Is Google using Bayesian spam detection?

Forum Moderators: open

Message Too Old, No Replies

Is Google using Bayesian spam detection?

luma

11:47 am on Aug 17, 2002 (gmt 0)

The article "A Plan for Spam" describes the spam-filtering techniques used in the new spamproof web-based mail reader using Bayesian combination of the spam probabilities of individual words [paulgraham.com].

I wonder if Google is using some "dumb" static filters or more sophisticated filters based on probabilities. What do you guess?

Brett_Tabke

12:19 pm on Aug 17, 2002 (gmt 0)

Sure, why do you suppose the affiliate sites were all screaming at Ink in 2000 and Google in 2001? Easily filtered for content in fewer lines that most of us could fathom. (commision junction, link exchange, burst, fast click...etc etc). In about 20 simple string comparisons, you coule elminate 75% (guess) of any spam problem in se's today. I think Alta did that in late 98 and early 99 - ink in 99-00, and Google last year.

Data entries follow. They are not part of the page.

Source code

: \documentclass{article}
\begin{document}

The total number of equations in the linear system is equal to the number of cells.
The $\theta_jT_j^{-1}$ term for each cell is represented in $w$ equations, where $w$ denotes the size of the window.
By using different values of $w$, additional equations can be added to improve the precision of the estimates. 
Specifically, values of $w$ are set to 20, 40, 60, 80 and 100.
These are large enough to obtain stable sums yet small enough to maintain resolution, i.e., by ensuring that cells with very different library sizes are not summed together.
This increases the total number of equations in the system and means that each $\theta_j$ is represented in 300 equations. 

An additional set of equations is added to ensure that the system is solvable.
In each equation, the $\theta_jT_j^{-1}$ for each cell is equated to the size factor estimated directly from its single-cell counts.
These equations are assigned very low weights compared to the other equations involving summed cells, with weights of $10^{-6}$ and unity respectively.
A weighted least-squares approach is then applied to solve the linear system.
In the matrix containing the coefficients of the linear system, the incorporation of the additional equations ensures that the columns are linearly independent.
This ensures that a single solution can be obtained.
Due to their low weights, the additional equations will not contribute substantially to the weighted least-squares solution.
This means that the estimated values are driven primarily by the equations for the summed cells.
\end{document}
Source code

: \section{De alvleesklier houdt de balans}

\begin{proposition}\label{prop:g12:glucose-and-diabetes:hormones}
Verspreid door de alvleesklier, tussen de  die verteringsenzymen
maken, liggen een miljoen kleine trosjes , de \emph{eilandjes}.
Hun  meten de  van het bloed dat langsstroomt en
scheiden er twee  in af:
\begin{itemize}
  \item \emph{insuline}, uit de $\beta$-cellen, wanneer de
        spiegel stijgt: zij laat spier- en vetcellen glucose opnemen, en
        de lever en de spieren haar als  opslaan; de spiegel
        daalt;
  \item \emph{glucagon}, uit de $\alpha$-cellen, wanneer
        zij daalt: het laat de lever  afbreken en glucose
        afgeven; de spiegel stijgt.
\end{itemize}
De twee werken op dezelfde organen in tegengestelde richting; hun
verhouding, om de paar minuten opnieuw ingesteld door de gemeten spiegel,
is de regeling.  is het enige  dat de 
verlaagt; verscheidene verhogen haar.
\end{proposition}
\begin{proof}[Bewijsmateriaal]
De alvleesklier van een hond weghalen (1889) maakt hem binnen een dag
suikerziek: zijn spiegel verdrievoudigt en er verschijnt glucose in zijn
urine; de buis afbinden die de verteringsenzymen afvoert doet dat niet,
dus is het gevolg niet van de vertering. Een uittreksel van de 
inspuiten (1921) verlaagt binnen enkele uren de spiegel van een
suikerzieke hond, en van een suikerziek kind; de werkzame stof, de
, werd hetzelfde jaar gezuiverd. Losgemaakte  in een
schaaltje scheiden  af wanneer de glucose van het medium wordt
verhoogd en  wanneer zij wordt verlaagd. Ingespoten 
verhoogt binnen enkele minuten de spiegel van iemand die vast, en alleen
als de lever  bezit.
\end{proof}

I think the majority of those that claimed pr0's as cross linking problems, were really just hard filters on strings. It's why 30 interlinked sites saw 20 zapped and 10 standing.

bird

1:02 pm on Aug 17, 2002 (gmt 0)

I suspect that SE spam is slightly harder to detect that way, because you don't have the incriminating header information (which helps me to block more than 90% of the crap that I receive, without even looking at the message text). Another problem is the necessity to build a seed database, where you have to decide manually which submission is or isn't spam. This is relatively painless to do for someones inbox, but may pose quite a challenge for a search engine. All the same, I'm sure that the basic concept can be applied there with some adaptations.

One of the most interesting factoids from the article appears to be this one:

The cost is enormous for the recipients, about 5 man-weeks for each million recipients who spend a second to delete the spam, but the spammer doesn't have to pay that.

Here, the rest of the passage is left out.